Раскол, возникновение которого мы видели в Константинополе, после второго осуждения Златоуста проник в соседние епархии, а затем и во все провинции, и в каждой Церкви была теперь своя партия иоаннитов, поддерживавшая сношения с изгнанным архиепископом, и своя партия антииоаннитов, принимавшая общение с архиепископом-самозванцем. Обе партии там вели между собой борьбу, как и в Константинополе, но с удвоенной силой, присущей темпераменту азиатскому и сирийскому. Особенно в Сирии, отечестве Иоанна Златоуста, несчастие которого теперь занимало мир, как некогда его гений, дело иоаннитов имело горячих сторонников среди епископов и клириков, главным же образом – в народных массах. Потому гонители справедливо говорили, что подавить то, что они называли расколом лишь в Константинополе, оставляя его развиваться в других местах, значило одержать лишь половину победы, и они изобрели следующее средство его искоренения по всей империи. Они предложили Императору учредить для религиозного общения три важнейших патриаршества Востока – три средоточия, к которым должны были примкнуть все епископы известного округа – под угрозой низложения и изгнания. Трое патриархов были, сверх того, облечены полномочием, в силу которого могли сами назначать епископов вместо упорствующих. Их права распространялись даже до права составлять городские клиры, и всякое сопротивление наказывалось отлучением от Церкви и карательными гражданскими мерами, – словом, избирательное право Церквей отменялось. Пределы власти этих владык захватывали, кроме пространства архиепископских владений, и еще некоторые дополнительные территории. Так, патриарх Александрийский получал в свою власть Египет и Палестину, патриарх Антиохийский – Сирию, Аравию и большую часть Малой Азии, остальные Церкви были отнесены к ведомству патриарха Константинопольского. Слабый Аркадий поспешил дать законное утверждение этому злоупотреблению церковными правами и признал этот триумвират законом, изданным при жизни Арзаса 18 ноября 404 года. Этот закон показывает, каковы в то время были отношения между Церковью и государством. Он, как сообщают историки, разделялся на две части: одна касалась собраний верующих, другая – наказаний, назначаемых непокорным епископам.

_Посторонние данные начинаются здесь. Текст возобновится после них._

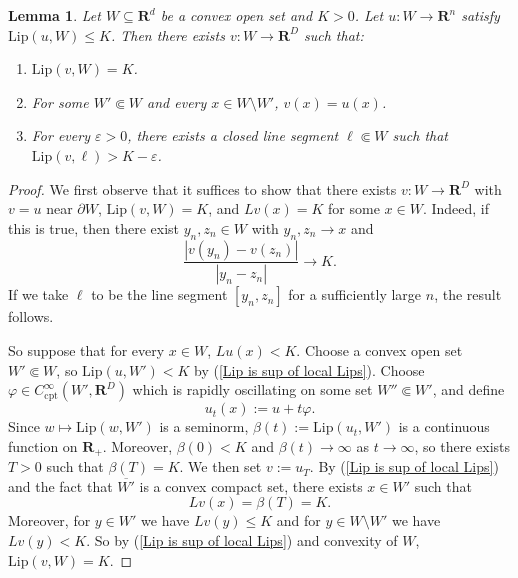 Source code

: \documentclass[reqno,11pt]{amsart}
\newcommand{\RR}{\mathbf{R}}
\newcommand{\Lip}{\mathrm{Lip}}
\newcommand{\cpt}{\mathrm{cpt}}
\newtheorem{lemma}[theorem]{Lemma}
\theoremstyle{definition}
\numberwithin{equation}{section}
\begin{document}
\begin{lemma}\label{improvement on one ball}
Let $W \subseteq \RR^d$ be a convex open set and $K > 0$.
Let $u: W \to \RR^n$ satisfy $\Lip(u, W) \leq K$.
Then there exists $v: W \to \RR^D$ such that:
\begin{enumerate}
\item $\Lip(v, W) = K$.
\item For some $W' \Subset W$ and every $x \in W \setminus W'$, $v(x) = u(x)$.
\item For every $\varepsilon > 0$, there exists a closed line segment $\ell \Subset W$ such that $\Lip(v, \ell) > K - \varepsilon$.
\end{enumerate}
\end{lemma}
\begin{proof}
We first observe that it suffices to show that there exists $v: W \to \RR^D$ with $v = u$ near $\partial W$, $\Lip(v, W) = K$, and $Lv(x) = K$ for some $x \in W$.
Indeed, if this is true, then there exist $y_n, z_n \in W$ with $y_n, z_n \to x$ and
$$\frac{|v(y_n) - v(z_n)|}{|y_n - z_n|} \to K.$$
If we take $\ell$ to be the line segment $[y_n, z_n]$ for a sufficiently large $n$, the result follows.

So suppose that for every $x \in W$, $Lu(x) < K$.
Choose a convex open set $W' \Subset W$, so $\Lip(u, W') < K$ by (\ref{Lip is sup of local Lips}).
Choose $\varphi \in C^\infty_\cpt(W', \RR^D)$ which is rapidly oscillating on some set $W'' \Subset W'$, and define
$$u_t(x) := u + t\varphi.$$
Since $w \mapsto \Lip(w, W')$ is a seminorm, $\beta(t) := \Lip(u_t, W')$ is a continuous function on $\RR_+$.
Moreover, $\beta(0) < K$ and $\beta(t) \to \infty$ as $t \to \infty$, so there exists $T > 0$ such that $\beta(T) = K$.
We then set $v := u_T$.
By (\ref{Lip is sup of local Lips}) and the fact that $\overline{W'}$ is a convex compact set, there exists $x \in W'$ such that
$$Lv(x) = \beta(T) = K.$$
Moreover, for $y \in W'$ we have $Lv(y) \leq K$ and for $y \in W \setminus W'$ we have $Lv(y) < K$.
So by (\ref{Lip is sup of local Lips}) and convexity of $W$, $\Lip(v, W) = K$.
\end{proof}
\end{document}
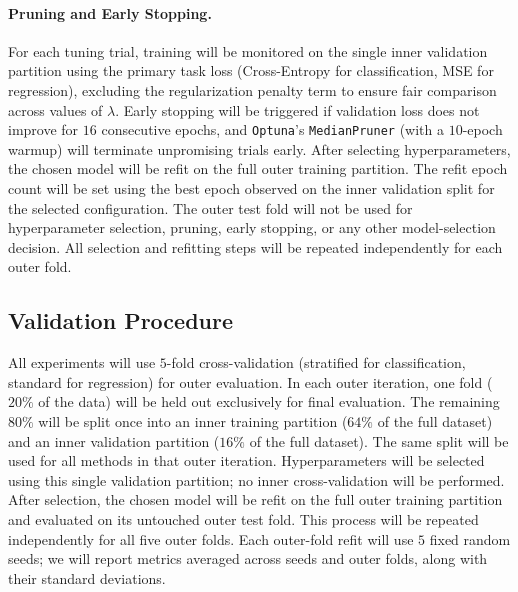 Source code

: \documentclass[11pt, a4paper]{article}
\begin{document}
\paragraph{Pruning and Early Stopping.}
For each tuning trial, training will be monitored on the single inner validation partition using the primary task loss (Cross-Entropy for classification, MSE for regression), excluding the regularization penalty term to ensure fair comparison across values of $\lambda$. Early stopping will be triggered if validation loss does not improve for $16$ consecutive epochs, and \texttt{Optuna}'s \texttt{MedianPruner} (with a $10$-epoch warmup) will terminate unpromising trials early. After selecting hyperparameters, the chosen model will be refit on the full outer training partition. The refit epoch count will be set using the best epoch observed on the inner validation split for the selected configuration. The outer test fold will not be used for hyperparameter selection, pruning, early stopping, or any other model-selection decision. All selection and refitting steps will be repeated independently for each outer fold.


\subsection{Validation Procedure}
All experiments will use $5$-fold cross-validation (stratified for classification, standard for regression) for outer evaluation. In each outer iteration, one fold ($20\%$ of the data) will be held out exclusively for final evaluation. The remaining $80\%$ will be split once into an inner training partition ($64\%$ of the full dataset) and an inner validation partition ($16\%$ of the full dataset). The same split will be used for all methods in that outer iteration. Hyperparameters will be selected using this single validation partition; no inner cross-validation will be performed. After selection, the chosen model will be refit on the full outer training partition and evaluated on its untouched outer test fold. This process will be repeated independently for all five outer folds. Each outer-fold refit will use $5$ fixed random seeds; we will report metrics averaged across seeds and outer folds, along with their standard deviations.
\end{document}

Первая заключала в себе следующее: «Губернаторов провинций должно уведомить, что они должны возбранять недозволительные сборища тех, кто, пренебрегая святейшими церквами, пытается собираться в других местах. Сверх того, тот, кто прекращает свое общение с Арзасом, Феофилом и Порфирием (досточтимыми первосвященниками святого закона), должен быть отлучен от Церкви, как раскольник. Дан в Константинополе в 14-е календы декабря, в шестое консульство Гонория Августа и Аристенета». Вторая часть закона, которая не находилась в кодексе, но была воспроизведена современными писателями, содержала следующие постановления: «Если кто из епископов отказывается иметь общение с Феофилом, Арзасом и Порфирием, да будет изгнан со своего престола; от него отбираются как его денежное имущество, так и поземельное».

Эти-то притеснительные указания, приложению которых препятствовала слабость Аркадия, получили новую жизнь при Аттике, который в исполнение этих мер вложил всю строгость своего настойчивого и холодного духа, между тем как Порфирий, новый патриарх Антиохийский, исполнял их с постыдной жестокостью, заклеймившей навсегда его имя. При изучении истории церковных смут часто бывает затруднительно принимать оценку писателями людей за вполне достоверную, но осуждение Порфирия всеми церковными писателями того времени так хорошо подтверждается его поступками в делах, не подлежащих никакому сомнению, что здесь не предстоит большой опасности оклеветать мертвого, повторив то, что говорили о нем живом.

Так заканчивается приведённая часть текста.